Material supplied:
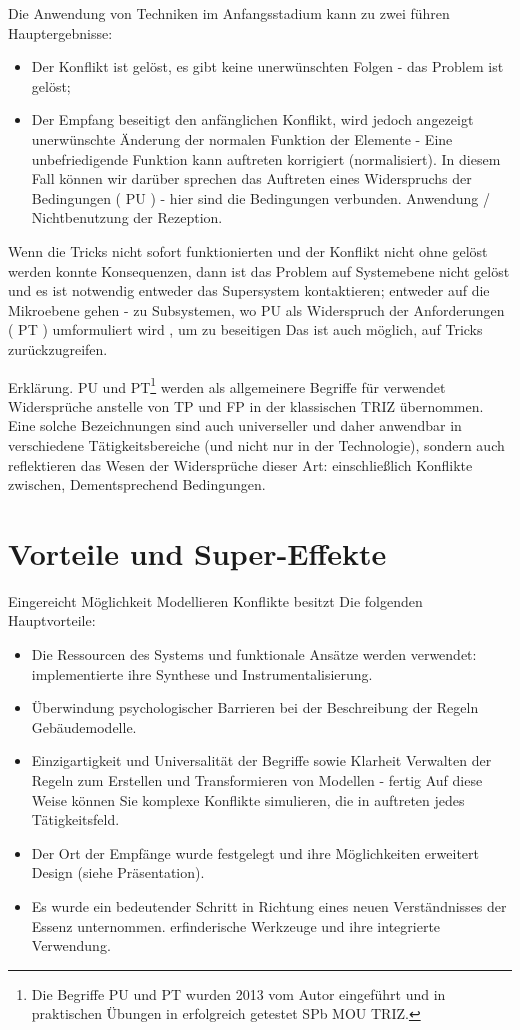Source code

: \documentclass[11pt,a4paper]{article}
\begin{document}
Die Anwendung von Techniken im Anfangsstadium kann zu zwei führen
Hauptergebnisse:
\begin{itemize}
\item[1.] Der Konflikt ist gelöst, es gibt keine unerwünschten Folgen - das
  Problem ist gelöst;
\item[2.] Der Empfang beseitigt den anfänglichen Konflikt, wird jedoch
  angezeigt unerwünschte Änderung der normalen Funktion der Elemente - Eine
  unbefriedigende Funktion kann auftreten korrigiert (normalisiert). In diesem
  Fall können wir darüber sprechen das Auftreten eines Widerspruchs der
  Bedingungen ( PU ) - hier sind die Bedingungen verbunden.  Anwendung /
  Nichtbenutzung der Rezeption.
\end{itemize}
Wenn die Tricks nicht sofort funktionierten und der Konflikt nicht ohne gelöst
werden konnte Konsequenzen, dann ist das Problem auf Systemebene nicht gelöst
und es ist notwendig entweder das Supersystem kontaktieren; entweder auf die
Mikroebene gehen - zu Subsystemen, wo PU als Widerspruch der Anforderungen (
PT ) umformuliert wird , um zu beseitigen Das ist auch möglich, auf Tricks
zurückzugreifen.

Erklärung. PU und PT\footnote{Die Begriffe PU und PT wurden 2013 vom Autor
  eingeführt und in praktischen Übungen in erfolgreich getestet SPb MOU TRIZ.}
werden als allgemeinere Begriffe für verwendet Widersprüche anstelle von TP
und FP in der klassischen TRIZ übernommen. Eine solche Bezeichnungen sind auch
universeller und daher anwendbar in verschiedene Tätigkeitsbereiche (und nicht
nur in der Technologie), sondern auch reflektieren das Wesen der Widersprüche
dieser Art: einschließlich Konflikte zwischen, Dementsprechend Bedingungen.

\section*{Vorteile und Super-Effekte}
Eingereicht Möglichkeit Modellieren Konflikte besitzt Die folgenden
Hauptvorteile:
\begin{itemize}
\item Die Ressourcen des Systems und funktionale Ansätze werden verwendet:
implementierte ihre Synthese und Instrumentalisierung.
\item Überwindung psychologischer Barrieren bei der Beschreibung der Regeln
  Gebäudemodelle.
\item Einzigartigkeit und Universalität der Begriffe sowie Klarheit Verwalten
  der Regeln zum Erstellen und Transformieren von Modellen - fertig Auf diese
  Weise können Sie komplexe Konflikte simulieren, die in auftreten jedes
  Tätigkeitsfeld.
\item Der Ort der Empfänge wurde festgelegt und ihre Möglichkeiten erweitert
  Design (siehe Präsentation).
\item Es wurde ein bedeutender Schritt in Richtung eines neuen Verständnisses
  der Essenz unternommen.  erfinderische Werkzeuge und ihre integrierte
  Verwendung.
\end{itemize}
\end{document}
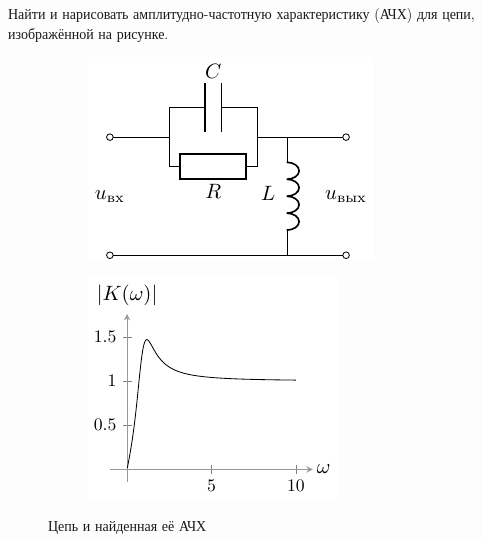 \begin{task}
	Найти и нарисовать амплитудно-частотную характеристику (АЧХ) для цепи, изображённой на рисунке. 
\end{task}

\begin{figure}[ht]
  \centering
  \begin{subfigure}[b]{0.5\linewidth}
    \centering\includegraphics[scale=2]{chem/task7}
    \vspace{0.15em}
  \end{subfigure}%
  \begin{subfigure}[b]{0.5\linewidth}
    \centering\includegraphics[scale=2]{ris/task7_out2}
  \end{subfigure}%
  \caption{Цепь и найденная её АЧХ}
\end{figure}

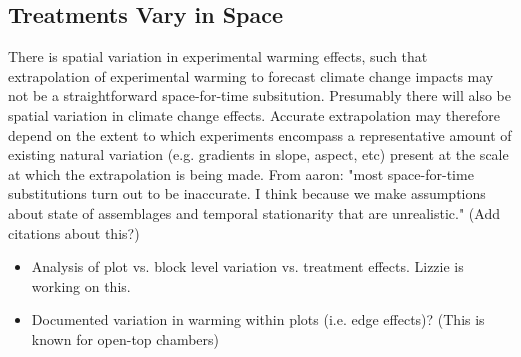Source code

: \documentclass{article}
\begin{document}
\subsection {Treatments Vary in Space}
There is spatial variation in experimental warming effects, such that extrapolation of experimental warming to forecast climate change impacts may not be a straightforward space-for-time subsitution. Presumably there will also be spatial variation in climate change effects.  Accurate extrapolation may therefore depend on the extent to which experiments encompass a representative amount of existing natural variation (e.g. gradients in slope, aspect, etc) present at the scale at which the extrapolation is being made. From aaron: "most space-for-time substitutions turn out to be inaccurate. I think because we make assumptions about state of assemblages and temporal stationarity that are unrealistic." (Add citations about this?)
\begin{itemize}
\item Analysis of plot vs. block level variation vs. treatment effects. Lizzie is working on this.
\item Documented variation in warming within plots (i.e. edge effects)? (This is known for open-top chambers)
\end{itemize}
\end{document}

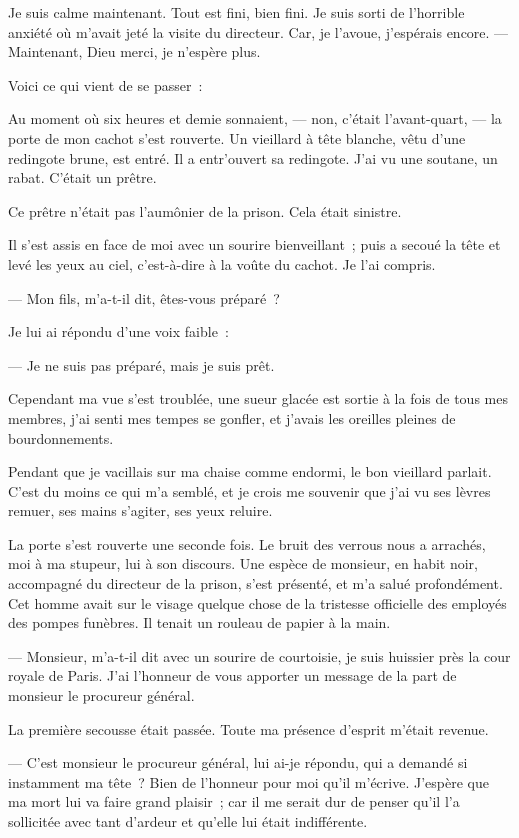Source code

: \documentclass[french,twoside]{book} %
\begin{document}
\noindent Je suis calme maintenant. Tout est fini, bien fini. Je suis sorti de l’horrible anxiété où m’avait jeté la visite du directeur. Car, je l’avoue, j’espérais encore. — Maintenant, Dieu merci, je n’espère plus.\par
Voici ce qui vient de se passer :\par
Au moment où six heures et demie sonnaient, — non, c’était l’avant-quart, — la porte de mon cachot s’est rouverte. Un vieillard à tête blanche, vêtu d’une redingote brune, est entré. Il a entr’ouvert sa redingote. J’ai vu une soutane, un rabat. C’était un prêtre.\par
Ce prêtre n’était pas l’aumônier de la prison. Cela était sinistre.\par
Il s’est assis en face de moi avec un sourire bienveillant ; puis a secoué la tête et levé les yeux au ciel, c’est-à-dire à la voûte du cachot. Je l’ai compris.\par
— Mon fils, m’a-t-il dit, êtes-vous préparé ?\par
Je lui ai répondu d’une voix faible :\par
— Je ne suis pas préparé, mais je suis prêt.\par
Cependant ma vue s’est troublée, une sueur glacée est sortie à la fois de tous mes membres, j’ai senti mes tempes se gonfler, et j’avais les oreilles pleines de bourdonnements.\par
 Pendant que je vacillais sur ma chaise comme endormi, le bon vieillard parlait. C’est du moins ce qui m’a semblé, et je crois me souvenir que j’ai vu ses lèvres remuer, ses mains s’agiter, ses yeux reluire.\par
La porte s’est rouverte une seconde fois. Le bruit des verrous nous a arrachés, moi à ma stupeur, lui à son discours. Une espèce de monsieur, en habit noir, accompagné du directeur de la prison, s’est présenté, et m’a salué profondément. Cet homme avait sur le visage quelque chose de la tristesse officielle des employés des pompes funèbres. Il tenait un rouleau de papier à la main.\par
— Monsieur, m’a-t-il dit avec un sourire de courtoisie, je suis huissier près la cour royale de Paris. J’ai l’honneur de vous apporter un message de la part de monsieur le procureur général.\par
La première secousse était passée. Toute ma présence d’esprit m’était revenue.\par
— C’est monsieur le procureur général, lui ai-je répondu, qui a demandé si instamment ma tête ? Bien de l’honneur pour moi qu’il m’écrive. J’espère que ma mort lui va faire grand plaisir ; car il me serait dur de penser qu’il l’a sollicitée avec tant d’ardeur et qu’elle lui était indifférente.\par
\end{document}
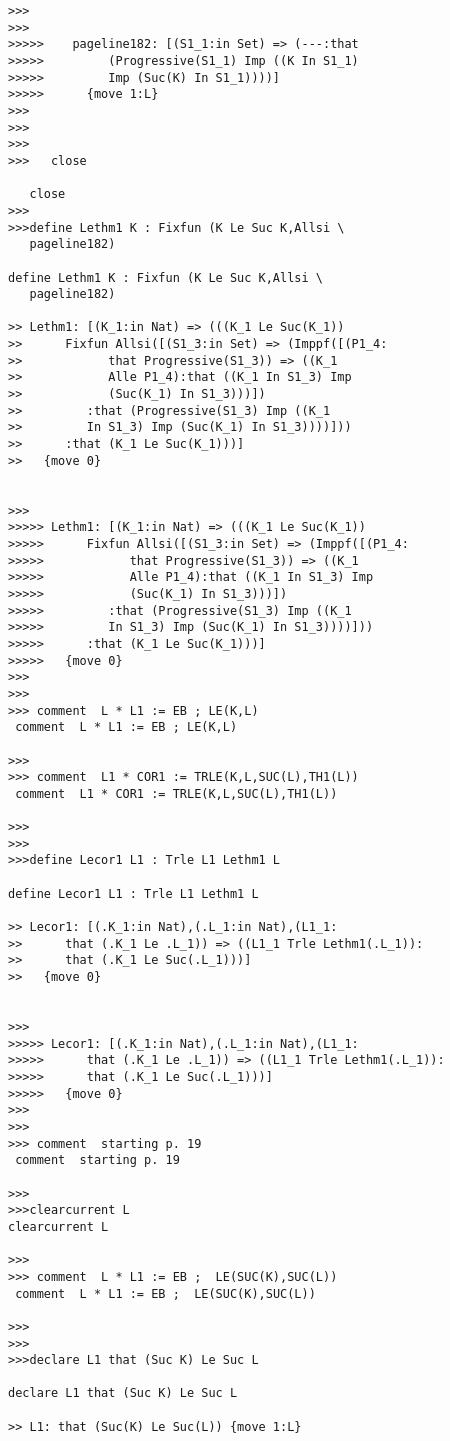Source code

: \documentclass{article}
\begin{document}
\begin{verbatim}
>>>
>>>
>>>>>    pageline182: [(S1_1:in Set) => (---:that
>>>>>         (Progressive(S1_1) Imp ((K In S1_1)
>>>>>         Imp (Suc(K) In S1_1))))]
>>>>>      {move 1:L}
>>>
>>>
>>>
>>>   close

   close
>>>
>>>define Lethm1 K : Fixfun (K Le Suc K,Allsi \
   pageline182)

define Lethm1 K : Fixfun (K Le Suc K,Allsi \
   pageline182)

>> Lethm1: [(K_1:in Nat) => (((K_1 Le Suc(K_1))
>>      Fixfun Allsi([(S1_3:in Set) => (Imppf([(P1_4:
>>            that Progressive(S1_3)) => ((K_1
>>            Alle P1_4):that ((K_1 In S1_3) Imp
>>            (Suc(K_1) In S1_3)))])
>>         :that (Progressive(S1_3) Imp ((K_1
>>         In S1_3) Imp (Suc(K_1) In S1_3))))]))
>>      :that (K_1 Le Suc(K_1)))]
>>   {move 0}


>>>
>>>>> Lethm1: [(K_1:in Nat) => (((K_1 Le Suc(K_1))
>>>>>      Fixfun Allsi([(S1_3:in Set) => (Imppf([(P1_4:
>>>>>            that Progressive(S1_3)) => ((K_1
>>>>>            Alle P1_4):that ((K_1 In S1_3) Imp
>>>>>            (Suc(K_1) In S1_3)))])
>>>>>         :that (Progressive(S1_3) Imp ((K_1
>>>>>         In S1_3) Imp (Suc(K_1) In S1_3))))]))
>>>>>      :that (K_1 Le Suc(K_1)))]
>>>>>   {move 0}
>>>
>>>
>>> comment  L * L1 := EB ; LE(K,L)
 comment  L * L1 := EB ; LE(K,L)

>>>
>>> comment  L1 * COR1 := TRLE(K,L,SUC(L),TH1(L))
 comment  L1 * COR1 := TRLE(K,L,SUC(L),TH1(L))

>>>
>>>
>>>define Lecor1 L1 : Trle L1 Lethm1 L

define Lecor1 L1 : Trle L1 Lethm1 L

>> Lecor1: [(.K_1:in Nat),(.L_1:in Nat),(L1_1:
>>      that (.K_1 Le .L_1)) => ((L1_1 Trle Lethm1(.L_1)):
>>      that (.K_1 Le Suc(.L_1)))]
>>   {move 0}


>>>
>>>>> Lecor1: [(.K_1:in Nat),(.L_1:in Nat),(L1_1:
>>>>>      that (.K_1 Le .L_1)) => ((L1_1 Trle Lethm1(.L_1)):
>>>>>      that (.K_1 Le Suc(.L_1)))]
>>>>>   {move 0}
>>>
>>>
>>> comment  starting p. 19
 comment  starting p. 19

>>>
>>>clearcurrent L
clearcurrent L

>>>
>>> comment  L * L1 := EB ;  LE(SUC(K),SUC(L))
 comment  L * L1 := EB ;  LE(SUC(K),SUC(L))

>>>
>>>
>>>declare L1 that (Suc K) Le Suc L

declare L1 that (Suc K) Le Suc L

>> L1: that (Suc(K) Le Suc(L)) {move 1:L}



\end{verbatim}
\end{document}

Task goal:
Take the stretch of lines above from the one containing "Voici ce qui vient de se passer :\par" through the one containing "Pendant que je" and repeat it exactly, adding no other line.

Written answer:
Voici ce qui vient de se passer :\par
Au moment où six heures et demie sonnaient, — non, c’était l’avant-quart, — la porte de mon cachot s’est rouverte. Un vieillard à tête blanche, vêtu d’une redingote brune, est entré. Il a entr’ouvert sa redingote. J’ai vu une soutane, un rabat. C’était un prêtre.\par
Ce prêtre n’était pas l’aumônier de la prison. Cela était sinistre.\par
Il s’est assis en face de moi avec un sourire bienveillant ; puis a secoué la tête et levé les yeux au ciel, c’est-à-dire à la voûte du cachot. Je l’ai compris.\par
— Mon fils, m’a-t-il dit, êtes-vous préparé ?\par
Je lui ai répondu d’une voix faible :\par
— Je ne suis pas préparé, mais je suis prêt.\par
Cependant ma vue s’est troublée, une sueur glacée est sortie à la fois de tous mes membres, j’ai senti mes tempes se gonfler, et j’avais les oreilles pleines de bourdonnements.\par
 Pendant que je vacillais sur ma chaise comme endormi, le bon vieillard parlait. C’est du moins ce qui m’a semblé, et je crois me souvenir que j’ai vu ses lèvres remuer, ses mains s’agiter, ses yeux reluire.\par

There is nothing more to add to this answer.